Exogenous thrombospondin‐1 induces a signal transduction modifying the LNCaP cell genotype from pro‐angiogenic to anti‐angiogenic: description of a potential mechanism of action

The expression of CD36, a TSP1 receptor on the surface of LNCaP(prostate cancer cell line) allows cells to express TSP1 on their surface, to induce cell‐signaling, promote cell‐cell interaction and invasion. Recently, the TSP1 gene has been found to be up‐regulated on LNCaP cells. Despite a pronounced CD36 expression on LNCaP cells, TSP1 cell‐surface expression is low in contrast to the abundant TSP1 accumulation in the cytoplasm and perinuclear region. Thus, we investigated the mechanisms associated with over‐expression of the TSP1 gene. LNCaP cells in culture were exposed to exogenous TSP1 (1ug/ml) for 24 hrs prior to mRNA and protein extraction. Western‐blotting technique was utilized to visualize TSP1. By the use of Oligo GEArray for human angiogenesis, 120 genes were evaluated. Western‐blotting technique revealed a truncated form of TSP1 (68 kDa), which was not due to proteolytic fragmentation of the intact TSP1 molecule (180kDa).

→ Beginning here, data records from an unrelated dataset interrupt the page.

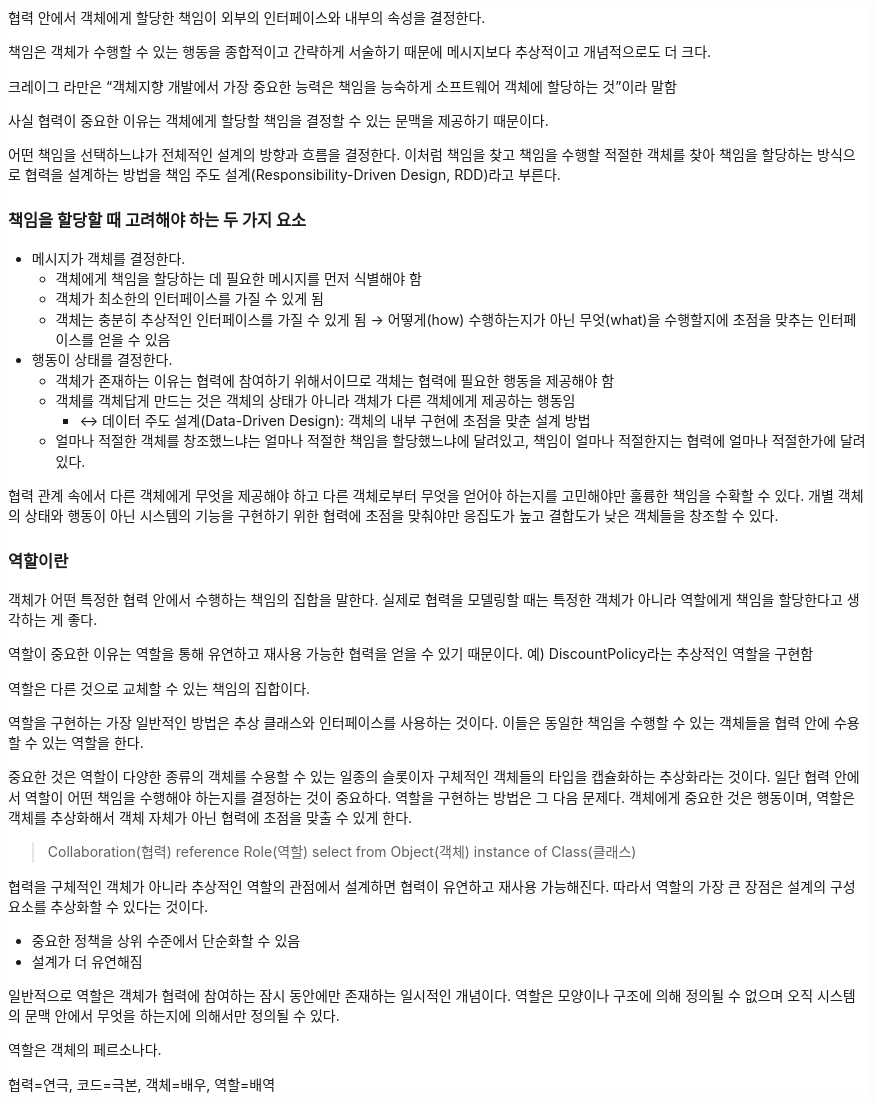협력 안에서 객체에게 할당한 책임이 외부의 인터페이스와 내부의 속성을 결정한다. 

책임은 객체가 수행할 수 있는 행동을 종합적이고 간략하게 서술하기 때문에 메시지보다 추상적이고 개념적으로도 더 크다.

크레이그 라만은 “객체지향 개발에서 가장 중요한 능력은 책임을 능숙하게 소프트웨어 객체에 할당하는 것”이라 말함

사실 협력이 중요한 이유는 객체에게 할당할 책임을 결정할 수 있는 문맥을 제공하기 때문이다.

어떤 책임을 선택하느냐가 전체적인 설계의 방향과 흐름을 결정한다. 이처럼 책임을 찾고 책임을 수행할 적절한 객체를 찾아 책임을 할당하는 방식으로 협력을 설계하는 방법을 책임 주도 설계(Responsibility-Driven Design, RDD)라고 부른다.

### 책임을 할당할 때 고려해야 하는 두 가지 요소

- 메시지가 객체를 결정한다.
    - 객체에게 책임을 할당하는 데 필요한 메시지를 먼저 식별해야 함
    - 객체가 최소한의 인터페이스를 가질 수 있게 됨
    - 객체는 충분히 추상적인 인터페이스를 가질 수 있게 됨 → 어떻게(how) 수행하는지가 아닌 무엇(what)을 수행할지에 초점을 맞추는 인터페이스를 얻을 수 있음
- 행동이 상태를 결정한다.
    - 객체가 존재하는 이유는 협력에 참여하기 위해서이므로 객체는 협력에 필요한 행동을 제공해야 함
    - 객체를 객체답게 만드는 것은 객체의 상태가 아니라 객체가 다른 객체에게 제공하는 행동임
        - ↔ 데이터 주도 설계(Data-Driven Design): 객체의 내부 구현에 초점을 맞춘 설계 방법
    - 얼마나 적절한 객체를 창조했느냐는 얼마나 적절한 책임을 할당했느냐에 달려있고, 책임이 얼마나 적절한지는 협력에 얼마나 적절한가에 달려있다.

협력 관계 속에서 다른 객체에게 무엇을 제공해야 하고 다른 객체로부터 무엇을 얻어야 하는지를 고민해야만 훌륭한 책임을 수확할 수 있다. 개별 객체의 상태와 행동이 아닌 시스템의 기능을 구현하기 위한 협력에 초점을 맞춰야만 응집도가 높고 결합도가 낮은 객체들을 창조할 수 있다.

### 역할이란

객체가 어떤 특정한 협력 안에서 수행하는 책임의 집합을 말한다. 실제로 협력을 모델링할 때는 특정한 객체가 아니라 역할에게 책임을 할당한다고 생각하는 게 좋다.

역할이 중요한 이유는 역할을 통해 유연하고 재사용 가능한 협력을 얻을 수 있기 때문이다. 예) DiscountPolicy라는 추상적인 역할을 구현함

역할은 다른 것으로 교체할 수 있는 책임의 집합이다.

역할을 구현하는 가장 일반적인 방법은 추상 클래스와 인터페이스를 사용하는 것이다. 이들은 동일한 책임을 수행할 수 있는 객체들을 협력 안에 수용할 수 있는 역할을 한다.

중요한 것은 역할이 다양한 종류의 객체를 수용할 수 있는 일종의 슬롯이자 구체적인 객체들의 타입을 캡슐화하는 추상화라는 것이다. 일단 협력 안에서 역할이 어떤 책임을 수행해야 하는지를 결정하는 것이 중요하다. 역할을 구현하는 방법은 그 다음 문제다. 객체에게 중요한 것은 행동이며, 역할은 객체를 추상화해서 객체 자체가 아닌 협력에 초점을 맞출 수 있게 한다.

> Collaboration(협력) reference Role(역할) select from Object(객체) instance of Class(클래스)
> 

협력을 구체적인 객체가 아니라 추상적인 역할의 관점에서 설계하면 협력이 유연하고 재사용 가능해진다. 따라서 역할의 가장 큰 장점은 설계의 구성 요소를 추상화할 수 있다는 것이다.

- 중요한 정책을 상위 수준에서 단순화할 수 있음
- 설계가 더 유연해짐

일반적으로 역할은 객체가 협력에 참여하는 잠시 동안에만 존재하는 일시적인 개념이다. 역할은 모양이나 구조에 의해 정의될 수 없으며 오직 시스템의 문맥 안에서 무엇을 하는지에 의해서만 정의될 수 있다.

역할은 객체의 페르소나다.

협력=연극, 코드=극본, 객체=배우, 역할=배역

This finding may explain the lack of TSP1 cell‐surface expression and its accumulation in the cytoplasm of LNCaP cells. Thirty‐three up‐regulated related angiogenic genes including TGFB2, IL1b and PDGF were down‐regulated by exogenous TSP1, therefore shifting the genotype from pro‐ to anti‐angiogenic. These results suggest that CD36 signaling in response to TSP1 is intact and that targeting CD36 with TSP1 peptides may provide a potential therapeutic benefit in prostate cancer.